Your instructions:
Of the lines below, copy those that hold the word "README".

The input:
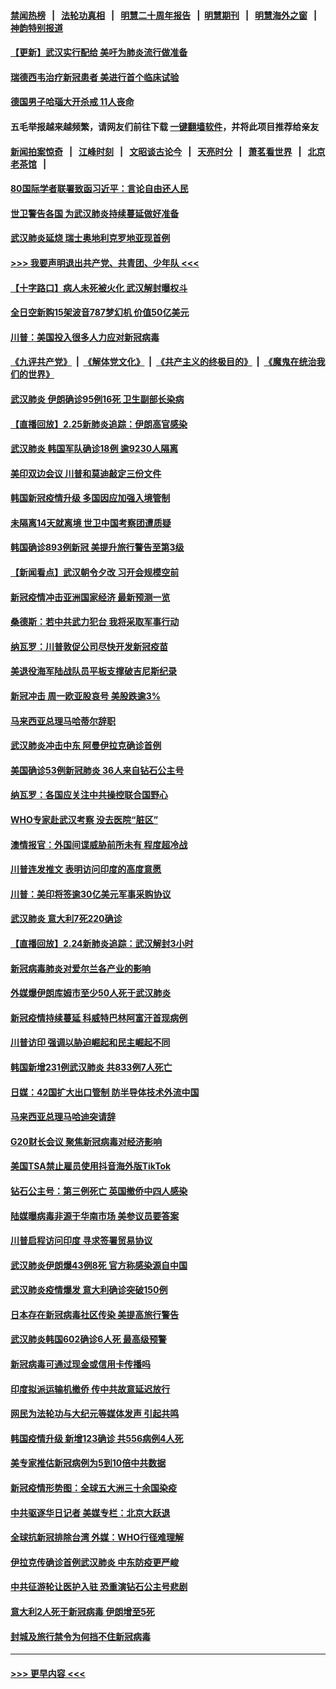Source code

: #### [禁闻热榜](热点新闻.md?=0)  &nbsp;&nbsp;|&nbsp;&nbsp; [法轮功真相](https://github.com/gfw-breaker/truth/blob/master/README.md?=0) &nbsp;&nbsp;|&nbsp;&nbsp; [明慧二十周年报告](https://github.com/gfw-breaker/mh-reports/blob/master/README.md?=0) &nbsp;&nbsp;|&nbsp;&nbsp;[明慧期刊](https://github.com/gfw-breaker/mh-qikan) &nbsp;&nbsp;|&nbsp;&nbsp; [明慧海外之窗](https://github.com/gfw-breaker/mh-news/blob/master/README.md?=0) &nbsp;&nbsp;|&nbsp;&nbsp; [神韵特别报道](https://github.com/gfw-breaker/mh-news/blob/master/shenyun.md?=0)
#### [【更新】武汉实行配给 美吁为肺炎流行做准备](../pages/nsc418/n11890652.md?t=02261231) 
#### [瑞德西韦治疗新冠患者 美进行首个临床试验](../pages/nsc418/n11895845.md?t=02261231) 
#### [德国男子哈瑙大开杀戒 11人丧命](../pages/nsc418/n11895317.md?t=02261231) 
#### 五毛举报越来越频繁，请网友们前往下载 [一键翻墙软件](https://github.com/gfw-breaker/ssr-accounts)，并将此项目推荐给亲友
#### [新闻拍案惊奇](https://github.com/gfw-breaker/banned-news/blob/master/pages/link4.md) &nbsp;&nbsp;|&nbsp;&nbsp; [江峰时刻](https://github.com/gfw-breaker/banned-news/blob/master/pages/link4.md) &nbsp;&nbsp;|&nbsp;&nbsp; [文昭谈古论今](https://github.com/gfw-breaker/banned-news/blob/master/pages/link4.md) &nbsp;&nbsp;|&nbsp;&nbsp; [天亮时分](https://github.com/gfw-breaker/banned-news/blob/master/pages/link4.md) &nbsp;&nbsp;|&nbsp;&nbsp; [萧茗看世界](https://github.com/gfw-breaker/banned-news/blob/master/pages/link4.md) &nbsp;&nbsp;|&nbsp;&nbsp; [北京老茶馆](https://github.com/gfw-breaker/banned-news/blob/master/pages/link4.md) &nbsp;&nbsp;|&nbsp;&nbsp; 
#### [80国际学者联署致函习近平：言论自由还人民](../pages/nsc418/n11895601.md?t=02261231) 
#### [世卫警告各国 为武汉肺炎持续蔓延做好准备](../pages/nsc418/n11895336.md?t=02261231) 
#### [武汉肺炎延烧 瑞士奥地利克罗地亚现首例](../pages/nsc418/n11895444.md?t=02261231) 
#### [>>> 我要声明退出共产党、共青团、少年队 <<<](https://github.com/begood0513/goodnews/blob/master/quit/letter.md) 
#### [【十字路口】病人未死被火化 武汉解封曝权斗](../pages/nsc418/n11893784.md?t=02261231) 
#### [全日空新购15架波音787梦幻机 价值50亿美元](../pages/nsc418/n11895154.md?t=02261231) 
#### [川普：美国投入很多人力应对新冠病毒](../pages/nsc418/n11894977.md?t=02261231) 
#### [《九评共产党》](https://github.com/begood0513/9ping.md/blob/master/README.md) &nbsp;|&nbsp; [《解体党文化》](../../../../jtdwh.md/blob/master/README.md)  &nbsp;|&nbsp; [《共产主义的终极目的》](../../../../gczydzjmd.md/blob/master/README.md) &nbsp;|&nbsp; [《魔鬼在统治我们的世界》](../../../../mgztzwmdsj.md/blob/master/README.md) 
#### [武汉肺炎 伊朗确诊95例16死 卫生副部长染病](../pages/nsc418/n11894906.md?t=02261231) 
#### [【直播回放】2.25新肺炎追踪：伊朗高官感染](../pages/nsc418/n11894749.md?t=02261231) 
#### [武汉肺炎 韩国军队确诊18例 逾9230人隔离](../pages/nsc418/n11894703.md?t=02261231) 
#### [美印双边会议 川普和莫迪敲定三份文件](../pages/nsc418/n11894247.md?t=02261231) 
#### [韩国新冠疫情升级 多国因应加强入境管制](../pages/nsc418/n11894334.md?t=02261231) 
#### [未隔离14天就离境 世卫中国考察团遭质疑](../pages/nsc418/n11893756.md?t=02261231) 
#### [韩国确诊893例新冠 美提升旅行警告至第3级](../pages/nsc418/n11893662.md?t=02261231) 
#### [【新闻看点】武汉朝令夕改 习开会规模空前](../pages/nsc418/n11892858.md?t=02261231) 
#### [新冠疫情冲击亚洲国家经济 最新预测一览](../pages/nsc418/n11893339.md?t=02261231) 
#### [桑德斯：若中共武力犯台 我将采取军事行动](../pages/nsc418/n11893282.md?t=02261231) 
#### [纳瓦罗：川普敦促公司尽快开发新冠疫苗](../pages/nsc418/n11893211.md?t=02261231) 
#### [美退役海军陆战队员平板支撑破吉尼斯纪录](../pages/nsc418/n11893022.md?t=02261231) 
#### [新冠冲击 周一欧亚股哀号 美股跌逾3%](../pages/nsc418/n11892648.md?t=02261231) 
#### [马来西亚总理马哈蒂尔辞职](../pages/nsc418/n11892792.md?t=02261231) 
#### [武汉肺炎冲击中东 阿曼伊拉克确诊首例](../pages/nsc418/n11892871.md?t=02261231) 
#### [美国确诊53例新冠肺炎 36人来自钻石公主号](../pages/nsc418/n11892877.md?t=02261231) 
#### [纳瓦罗：各国应关注中共操控联合国野心](../pages/nsc418/n11892856.md?t=02261231) 
#### [WHO专家赴武汉考察 没去医院“脏区”](../pages/nsc418/n11892736.md?t=02261231) 
#### [澳情报官：外国间谍威胁前所未有 程度超冷战](../pages/nsc418/n11892672.md?t=02261231) 
#### [川普连发推文 表明访问印度的高度意愿](../pages/nsc418/n11891927.md?t=02261231) 
#### [川普：美印将签逾30亿美元军事采购协议](../pages/nsc418/n11892494.md?t=02261231) 
#### [武汉肺炎 意大利7死220确诊](../pages/nsc418/n11892166.md?t=02261231) 
#### [【直播回放】2.24新肺炎追踪：武汉解封3小时](../pages/nsc418/n11892242.md?t=02261231) 
#### [新冠病毒肺炎对爱尔兰各产业的影响](../pages/nsc418/n11892328.md?t=02261231) 
#### [外媒爆伊朗库姆市至少50人死于武汉肺炎](../pages/nsc418/n11891996.md?t=02261231) 
#### [新冠疫情持续蔓延 科威特巴林阿富汗首现病例](../pages/nsc418/n11892052.md?t=02261231) 
#### [川普访印 强调以胁迫崛起和民主崛起不同](../pages/nsc418/n11891855.md?t=02261231) 
#### [韩国新增231例武汉肺炎 共833例7人死亡](../pages/nsc418/n11891919.md?t=02261231) 
#### [日媒：42国扩大出口管制 防半导体技术外流中国](../pages/nsc418/n11891730.md?t=02261231) 
#### [马来西亚总理马哈迪突请辞](../pages/nsc418/n11891521.md?t=02261231) 
#### [G20财长会议 聚焦新冠病毒对经济影响](../pages/nsc418/n11890400.md?t=02261231) 
#### [美国TSA禁止雇员使用抖音海外版TikTok](../pages/nsc418/n11890500.md?t=02261231) 
#### [钻石公主号：第三例死亡 英国撤侨中四人感染](../pages/nsc418/n11890293.md?t=02261231) 
#### [陆媒曝病毒非源于华南市场 美参议员要答案](../pages/nsc418/n11890306.md?t=02261231) 
#### [川普启程访问印度 寻求签署贸易协议](../pages/nsc418/n11890275.md?t=02261231) 
#### [武汉肺炎伊朗爆43例8死 官方称感染源自中国](../pages/nsc418/n11890128.md?t=02261231) 
#### [武汉肺炎疫情爆发 意大利确诊突破150例](../pages/nsc418/n11889926.md?t=02261231) 
#### [日本存在新冠病毒社区传染 美提高旅行警告](../pages/nsc418/n11889917.md?t=02261231) 
#### [武汉肺炎韩国602确诊6人死 最高级预警](../pages/nsc418/n11889715.md?t=02261231) 
#### [新冠病毒可通过现金或信用卡传播吗](../pages/nsc418/n11886629.md?t=02261231) 
#### [印度拟派运输机撤侨 传中共故意延迟放行](../pages/nsc418/n11889362.md?t=02261231) 
#### [网民为法轮功与大纪元等媒体发声 引起共鸣](../pages/nsc418/n11889143.md?t=02261231) 
#### [韩国疫情升级 新增123确诊 共556病例4人死](../pages/nsc418/n11888882.md?t=02261231) 
#### [美专家推估新冠病例为5到10倍中共数据](../pages/nsc418/n11884404.md?t=02261231) 
#### [新冠疫情形势图：全球五大洲三十余国染疫](../pages/nsc418/n11888454.md?t=02261231) 
#### [中共驱逐华日记者 美媒专栏：北京大跃退](../pages/nsc418/n11888453.md?t=02261231) 
#### [全球抗新冠排除台湾 外媒：WHO行径难理解](../pages/nsc418/n11888248.md?t=02261231) 
#### [伊拉克传确诊首例武汉肺炎 中东防疫更严峻](../pages/nsc418/n11888333.md?t=02261231) 
#### [中共征游轮让医护入驻 恐重演钻石公主号悲剧](../pages/nsc418/n11888077.md?t=02261231) 
#### [意大利2人死于新冠病毒 伊朗增至5死](../pages/nsc418/n11888083.md?t=02261231) 
#### [封城及旅行禁令为何挡不住新冠病毒](../pages/nsc418/n11888067.md?t=02261231) 

----
#### [ >>> 更早内容 <<< ](../indexes/nsc418-earlier.md)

Response for this exercise:
: #### [禁闻热榜](热点新闻.md?=0)  &nbsp;&nbsp;|&nbsp;&nbsp; [法轮功真相](https://github.com/gfw-breaker/truth/blob/master/README.md?=0) &nbsp;&nbsp;|&nbsp;&nbsp; [明慧二十周年报告](https://github.com/gfw-breaker/mh-reports/blob/master/README.md?=0) &nbsp;&nbsp;|&nbsp;&nbsp;[明慧期刊](https://github.com/gfw-breaker/mh-qikan) &nbsp;&nbsp;|&nbsp;&nbsp; [明慧海外之窗](https://github.com/gfw-breaker/mh-news/blob/master/README.md?=0) &nbsp;&nbsp;|&nbsp;&nbsp; [神韵特别报道](https://github.com/gfw-breaker/mh-news/blob/master/shenyun.md?=0)
#### [《九评共产党》](https://github.com/begood0513/9ping.md/blob/master/README.md) &nbsp;|&nbsp; [《解体党文化》](../../../../jtdwh.md/blob/master/README.md)  &nbsp;|&nbsp; [《共产主义的终极目的》](../../../../gczydzjmd.md/blob/master/README.md) &nbsp;|&nbsp; [《魔鬼在统治我们的世界》](../../../../mgztzwmdsj.md/blob/master/README.md) 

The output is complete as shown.